> [EXERCISE DESCRIPTION]: Among the entries, find the lines with the string "Overview" and report them.
** Opening DATA UNDER STUDY block **
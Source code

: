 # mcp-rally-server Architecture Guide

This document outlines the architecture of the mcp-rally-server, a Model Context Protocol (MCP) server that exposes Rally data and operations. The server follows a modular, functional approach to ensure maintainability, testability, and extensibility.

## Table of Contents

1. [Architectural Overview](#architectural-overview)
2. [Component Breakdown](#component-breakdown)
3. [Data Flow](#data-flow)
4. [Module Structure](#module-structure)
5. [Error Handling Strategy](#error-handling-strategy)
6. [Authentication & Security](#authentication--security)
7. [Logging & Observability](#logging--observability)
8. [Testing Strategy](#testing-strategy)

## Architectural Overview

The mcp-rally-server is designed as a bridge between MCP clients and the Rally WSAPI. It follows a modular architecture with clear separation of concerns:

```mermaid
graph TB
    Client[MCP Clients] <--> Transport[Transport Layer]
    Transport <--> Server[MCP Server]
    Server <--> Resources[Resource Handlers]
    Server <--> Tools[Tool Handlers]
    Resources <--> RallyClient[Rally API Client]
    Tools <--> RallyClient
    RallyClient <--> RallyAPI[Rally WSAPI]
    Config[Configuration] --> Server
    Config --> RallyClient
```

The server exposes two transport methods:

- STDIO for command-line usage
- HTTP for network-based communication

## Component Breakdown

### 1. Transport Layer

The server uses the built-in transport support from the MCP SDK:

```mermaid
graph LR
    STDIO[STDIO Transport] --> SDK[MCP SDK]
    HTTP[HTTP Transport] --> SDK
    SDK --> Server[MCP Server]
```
** Closing DATA UNDER STUDY block **
> [WRITTEN RESPONSE]:
1. [Architectural Overview](#architectural-overview)
## Architectural Overview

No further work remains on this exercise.